Orality

The oral nature of poetry is particularly important. We must hear it even if we read silently. Note the following biblical passages:

  • Deuteronomy 31:13: "Their children, who do not know this law, must hear it and learn to fear the Lord your God as long as you live in the land ..."
  • Matthew 11:15: "He who has ears, let him hear."
  • John 8:47: "He who belongs to God hears what God says. The reason you do not hear is that you do not belong to God."
  • Romans 10:17: "Consequently, faith comes from hearing the message, and the message is heard through the word of Christ."

What is interesting about these passages is that they each make a vital assumption; namely, that "to hear" a matter is to be convinced of it, even to obedience. Sound is intriguing, because unlike the other senses, it has an immediateness to it. Sound is more present than perhaps even sight. All it takes to block out a picture is to close your eyes. To stop hearing a symphony takes more than simply shutting your ears. You'll need earplugs or a sound-chamber. To hear a matter is to be more accountable to it, because it is more fully alive to us. Perhaps this is why Jesus says that "the one who belongs to God hears what God says." Faith requires a full awareness, an involvement, a rapt attention to the nuances of a matter. Obedience is a result of being fully grasped by the immediateness of the command.

Most of us learn as children how to speak fluidly and effortlessly, yet most of us have to work hard to learn to read and write. And even then, what we can easily pick up from hearing a voice, takes practice "to hear" as we read. To really understand a work of literature, we have to learn to hear the voice captured in the print before us, and when we read aloud, we discover new things about a work we might otherwise have missed reading silently. This is especially the case with tone. Notice the way repetition enforces the speaker’s grief in J. Bottom’s "Dirge":

Dirge

I should have deadened the street with straw,
I should have stopped the bedroom clock
and stilled the doorbell chimes with crepe,
I should have brought him quinine bark,
exotic simples packed in teak,
I should have had Te Deums sung
with banks of candles, cloistered nuns
to say their beads before he died. (1-8)

To read this poem aloud poorly is rob it of important aspects of its meaning: the worrying, returning doubt of regret, the stilted hesitancy of loss. Listen, as well, to the humor in Marilyn Nelson’s "Abba Jacob and the Businessman."

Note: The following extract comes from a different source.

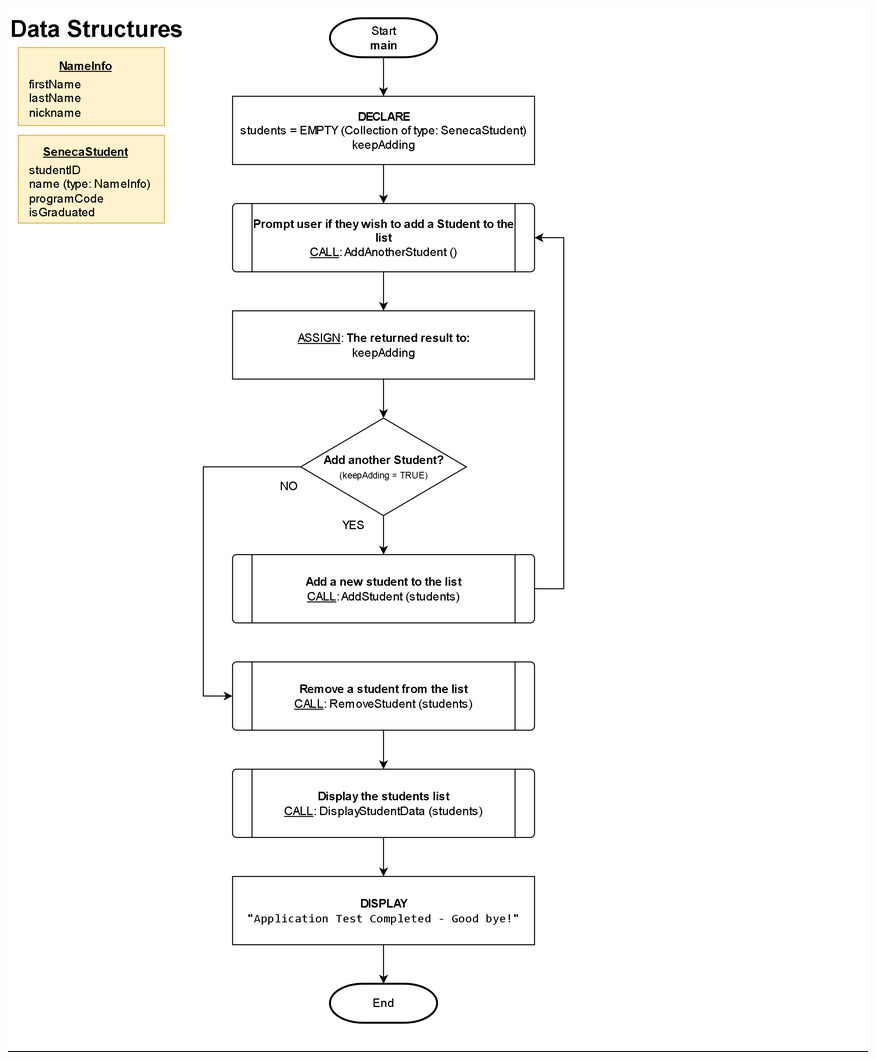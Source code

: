 ![Image of the main flowchart calling the pseudocode detailed AddAnotherStudent, AddStudent, RemoveStudent, and DisplayStudentData functions as required](../static/img/structExampleMain.png)

---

Abba Jacob and the Businessman

A businessman heard about Abba Jacob
and went to see him
about his difficulties
with mental prayer.
Abba Jacob
was planting trees.
When the businessman saw him
he said, Boy,
tell me where the cell
of Abba Jacob is.
Abba Jacob said:
What do you want with him?
The man is a fool.

Oh, said the businessman,
turning away.
I heard he
was holy.

Not only do we have to see the scene visually—imagining the monk at work and the ground and the proud businessman standing above him, we also need to hear the scorn and sense of power in the businessman’s voice, as well as the sly discernment in Abba Jacob’s. The oral nature of literature reminds us that texts are about more than expressing themselves; they are about making claims on us. Hearing a human, artistic voice asks us to faithfully consider what we have encountered. Unlike God's voice that we hear and follow, we should not automatically obey the voice we hear in a literary text, but neither should we at first blush shut our ears to it, refusing to give it a reception. Rather we should practice an open discernment.